- [Exercise input]
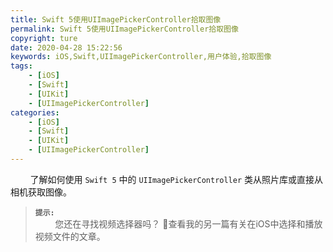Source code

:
 ```yaml
---
title: Swift 5使用UIImagePickerController拾取图像
permalink: Swift 5使用UIImagePickerController拾取图像
copyright: ture
date: 2020-04-28 15:22:56
keywords: iOS,Swift,UIImagePickerController,用户体验,拾取图像
tags:
    - [iOS]
    - [Swift]
    - [UIKit]
    - [UIImagePickerController]
categories:
    - [iOS]
    - [Swift]
    - [UIKit]
    - [UIImagePickerController]
---
```


&nbsp;&nbsp;&nbsp;&nbsp;&nbsp;&nbsp;&nbsp;&nbsp;了解如何使用 ```Swift 5``` 中的 ```UIImagePickerController``` 类从照片库或直接从相机获取图像。

> **```提示:```**\
&nbsp;&nbsp;&nbsp;&nbsp;&nbsp;&nbsp;&nbsp;&nbsp;您还在寻找视频选择器吗？ 🍿查看我的另一篇有关在iOS中选择和播放视频文件的文章。

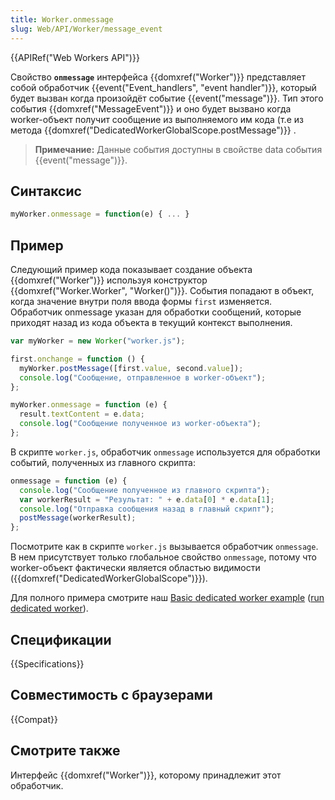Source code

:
 ```yaml
---
title: Worker.onmessage
slug: Web/API/Worker/message_event
---
```


{{APIRef("Web Workers API")}}

Свойство **`onmessage`** интерфейса {{domxref("Worker")}} представляет собой обработчик {{event("Event_handlers", "event handler")}}, который будет вызван когда произойдёт событие {{event("message")}}. Тип этого события {{domxref("MessageEvent")}} и оно будет вызвано когда worker-объект получит сообщение из выполняемого им кода (т.е из метода {{domxref("DedicatedWorkerGlobalScope.postMessage")}} .

> **Примечание:** Данные события доступны в свойстве data события {{event("message")}}.

## Синтаксис

```js
myWorker.onmessage = function(e) { ... }
```

## Пример

Следующий пример кода показывает создание объекта {{domxref("Worker")}} используя конструктор {{domxref("Worker.Worker", "Worker()")}}. События попадают в объект, когда значение внутри поля ввода формы `first` изменяется. Обработчик onmessage указан для обработки сообщений, которые приходят назад из кода объекта в текущий контекст выполнения.

```js
var myWorker = new Worker("worker.js");

first.onchange = function () {
  myWorker.postMessage([first.value, second.value]);
  console.log("Сообщение, отправленное в worker-объект");
};

myWorker.onmessage = function (e) {
  result.textContent = e.data;
  console.log("Сообщение полученное из worker-объекта");
};
```

В скрипте `worker.js`, обработчик `onmessage` используется для обработки событий, полученных из главного скрипта:

```js
onmessage = function (e) {
  console.log("Сообщение полученное из главного скрипта");
  var workerResult = "Результат: " + e.data[0] * e.data[1];
  console.log("Отправка сообщения назад в главный скрипт");
  postMessage(workerResult);
};
```

Посмотрите как в скрипте `worker.js` вызывается обработчик `onmessage`. В нем присутствует только глобальное свойство `onmessage`, потому что worker-объект фактически является областью видимости ({{domxref("DedicatedWorkerGlobalScope")}}).

Для полного примера смотрите наш [Basic dedicated worker example](https://github.com/mdn/simple-web-worker) ([run dedicated worker](http://mdn.github.io/simple-web-worker/)).

## Спецификации

{{Specifications}}

## Совместимость с браузерами

{{Compat}}

## Смотрите также

Интерфейс {{domxref("Worker")}}, которому принадлежит этот обработчик.
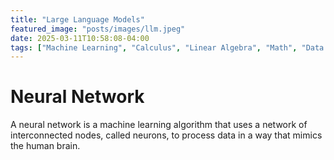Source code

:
 ```yaml
---
title: "Large Language Models"
featured_image: "posts/images/llm.jpeg"
date: 2025-03-11T10:58:08-04:00
tags: ["Machine Learning", "Calculus", "Linear Algebra", "Math", "Data Science"]
---
```


# Neural Network

A neural network is a machine learning algorithm that uses a network of interconnected nodes, called neurons, to process data in a way that mimics the human brain.

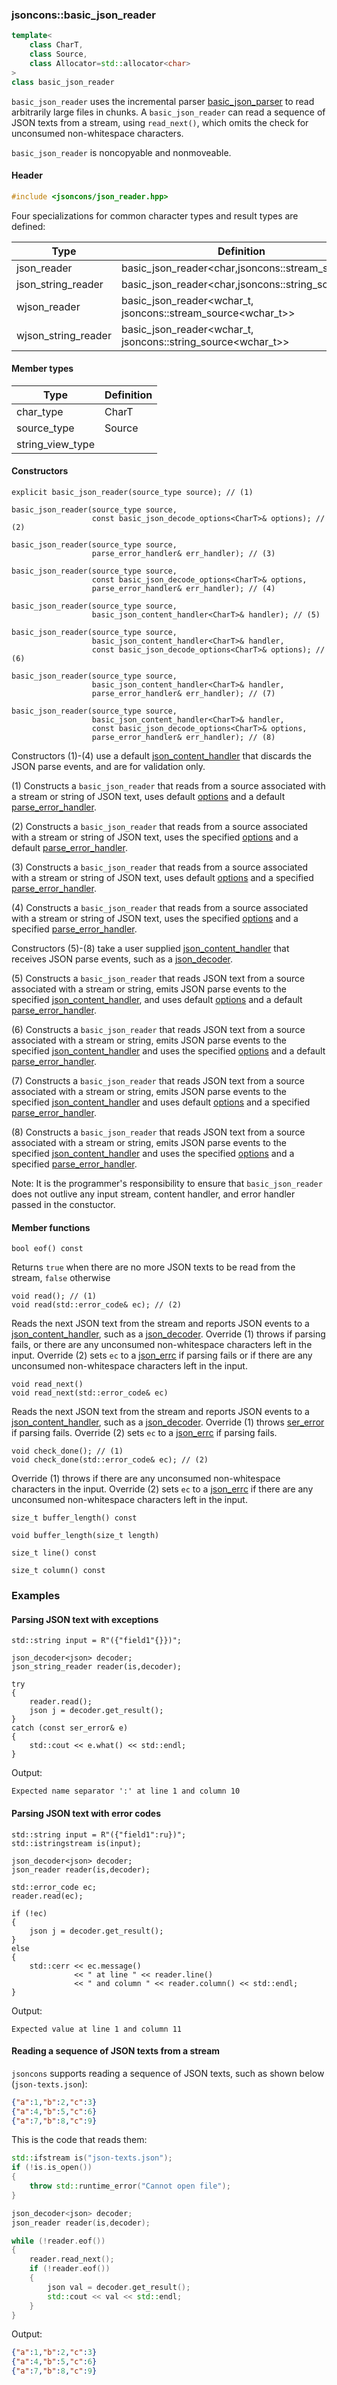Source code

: ### jsoncons::basic_json_reader

```c++
template<
    class CharT,
    class Source,
    class Allocator=std::allocator<char>
>
class basic_json_reader 
```
`basic_json_reader` uses the incremental parser [basic_json_parser](json_parser.md) 
to read arbitrarily large files in chunks.
A `basic_json_reader` can read a sequence of JSON texts from a stream, using `read_next()`,
which omits the check for unconsumed non-whitespace characters. 

`basic_json_reader` is noncopyable and nonmoveable.

#### Header
```c++
#include <jsoncons/json_reader.hpp>
```

Four specializations for common character types and result types are defined:

Type                       |Definition
---------------------------|------------------------------
json_reader            |basic_json_reader<char,jsoncons::stream_source<char>>
json_string_reader     |basic_json_reader<char,jsoncons::string_source<char>>
wjson_reader           |basic_json_reader<wchar_t, jsoncons::stream_source<wchar_t>>
wjson_string_reader    |basic_json_reader<wchar_t, jsoncons::string_source<wchar_t>>

#### Member types

Type                       |Definition
---------------------------|------------------------------
char_type                  |CharT
source_type                |Source
string_view_type           |

#### Constructors

    explicit basic_json_reader(source_type source); // (1)

    basic_json_reader(source_type source, 
                      const basic_json_decode_options<CharT>& options); // (2)

    basic_json_reader(source_type source,
                      parse_error_handler& err_handler); // (3)

    basic_json_reader(source_type source, 
                      const basic_json_decode_options<CharT>& options,
                      parse_error_handler& err_handler); // (4)

    basic_json_reader(source_type source, 
                      basic_json_content_handler<CharT>& handler); // (5)

    basic_json_reader(source_type source, 
                      basic_json_content_handler<CharT>& handler,
                      const basic_json_decode_options<CharT>& options); // (6)

    basic_json_reader(source_type source,
                      basic_json_content_handler<CharT>& handler,
                      parse_error_handler& err_handler); // (7)

    basic_json_reader(source_type source,
                      basic_json_content_handler<CharT>& handler, 
                      const basic_json_decode_options<CharT>& options,
                      parse_error_handler& err_handler); // (8)

Constructors (1)-(4) use a default [json_content_handler](json_content_handler.md) that discards the JSON parse events, and are for validation only.

(1) Constructs a `basic_json_reader` that reads from a source associated with a stream or string of 
JSON text, uses default [options](json_decode_options.md) and a default [parse_error_handler](parse_error_handler.md).

(2) Constructs a `basic_json_reader` that reads from a source associated with a stream or string of JSON text, 
uses the specified [options](json_decode_options.md)
and a default [parse_error_handler](parse_error_handler.md).

(3) Constructs a `basic_json_reader` that reads from a source associated with a stream or string of JSON text, 
uses default [options](json_decode_options.md)
and a specified [parse_error_handler](parse_error_handler.md).

(4) Constructs a `basic_json_reader` that reads from a source associated with a stream or string of JSON text, 
uses the specified [options](json_decode_options.md)
and a specified [parse_error_handler](parse_error_handler.md).

Constructors (5)-(8) take a user supplied [json_content_handler](json_content_handler.md) that receives JSON parse events, such as a [json_decoder](json_decoder). 

(5) Constructs a `basic_json_reader` that reads JSON text from a source associated with a stream or string,
emits JSON parse events to the specified 
[json_content_handler](json_content_handler.md), and uses default [options](json_decode_options.md)
and a default [parse_error_handler](parse_error_handler.md).

(6) Constructs a `basic_json_reader` that reads JSON text from a source associated with a stream or string,
emits JSON parse events to the specified [json_content_handler](json_content_handler.md) 
and uses the specified [options](json_decode_options.md)
and a default [parse_error_handler](parse_error_handler.md).

(7) Constructs a `basic_json_reader` that reads JSON text from a source associated with a stream or string,
emits JSON parse events to the specified [json_content_handler](json_content_handler.md) 
and uses default [options](json_decode_options.md)
and a specified [parse_error_handler](parse_error_handler.md).

(8) Constructs a `basic_json_reader` that reads JSON text from a source associated with a stream or string,
emits JSON parse events to the specified [json_content_handler](json_content_handler.md) and
uses the specified [options](json_decode_options.md)
and a specified [parse_error_handler](parse_error_handler.md).

Note: It is the programmer's responsibility to ensure that `basic_json_reader` does not outlive any input stream, 
content handler, and error handler passed in the constuctor.

#### Member functions

    bool eof() const
Returns `true` when there are no more JSON texts to be read from the stream, `false` otherwise

    void read(); // (1)
    void read(std::error_code& ec); // (2)
Reads the next JSON text from the stream and reports JSON events to a [json_content_handler](json_content_handler.md), such as a [json_decoder](json_decoder.md).
Override (1) throws if parsing fails, or there are any unconsumed non-whitespace characters left in the input.
Override (2) sets `ec` to a [json_errc](jsoncons::json_errc.md) if parsing fails or if there are any unconsumed non-whitespace characters left in the input.

    void read_next()
    void read_next(std::error_code& ec)
Reads the next JSON text from the stream and reports JSON events to a [json_content_handler](json_content_handler.md), such as a [json_decoder](json_decoder.md).
Override (1) throws [ser_error](ser_error.md) if parsing fails.
Override (2) sets `ec` to a [json_errc](jsoncons::json_errc.md) if parsing fails.

    void check_done(); // (1)
    void check_done(std::error_code& ec); // (2)
Override (1) throws if there are any unconsumed non-whitespace characters in the input.
Override (2) sets `ec` to a [json_errc](jsoncons::json_errc.md) if there are any unconsumed non-whitespace characters left in the input.

    size_t buffer_length() const

    void buffer_length(size_t length)

    size_t line() const

    size_t column() const

### Examples

#### Parsing JSON text with exceptions
```
std::string input = R"({"field1"{}})";    

json_decoder<json> decoder;
json_string_reader reader(is,decoder);

try
{
    reader.read();
    json j = decoder.get_result();
}
catch (const ser_error& e)
{
    std::cout << e.what() << std::endl;
}

```
Output:
```
Expected name separator ':' at line 1 and column 10
```

#### Parsing JSON text with error codes
```
std::string input = R"({"field1":ru})";    
std::istringstream is(input);

json_decoder<json> decoder;
json_reader reader(is,decoder);

std::error_code ec;
reader.read(ec);

if (!ec)
{
    json j = decoder.get_result();   
}
else
{
    std::cerr << ec.message() 
              << " at line " << reader.line() 
              << " and column " << reader.column() << std::endl;
}
```
Output:
```
Expected value at line 1 and column 11
```

#### Reading a sequence of JSON texts from a stream

`jsoncons` supports reading a sequence of JSON texts, such as shown below (`json-texts.json`):
```json
{"a":1,"b":2,"c":3}
{"a":4,"b":5,"c":6}
{"a":7,"b":8,"c":9}
```
This is the code that reads them: 
```c++
std::ifstream is("json-texts.json");
if (!is.is_open())
{
    throw std::runtime_error("Cannot open file");
}

json_decoder<json> decoder;
json_reader reader(is,decoder);

while (!reader.eof())
{
    reader.read_next();
    if (!reader.eof())
    {
        json val = decoder.get_result();
        std::cout << val << std::endl;
    }
}
```
Output:
```json
{"a":1,"b":2,"c":3}
{"a":4,"b":5,"c":6}
{"a":7,"b":8,"c":9}
```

- [What to do] Using the records above, give the number of lines in which the word "workerResult" occurs, and nothing else.

- [Answer for this exercise] 2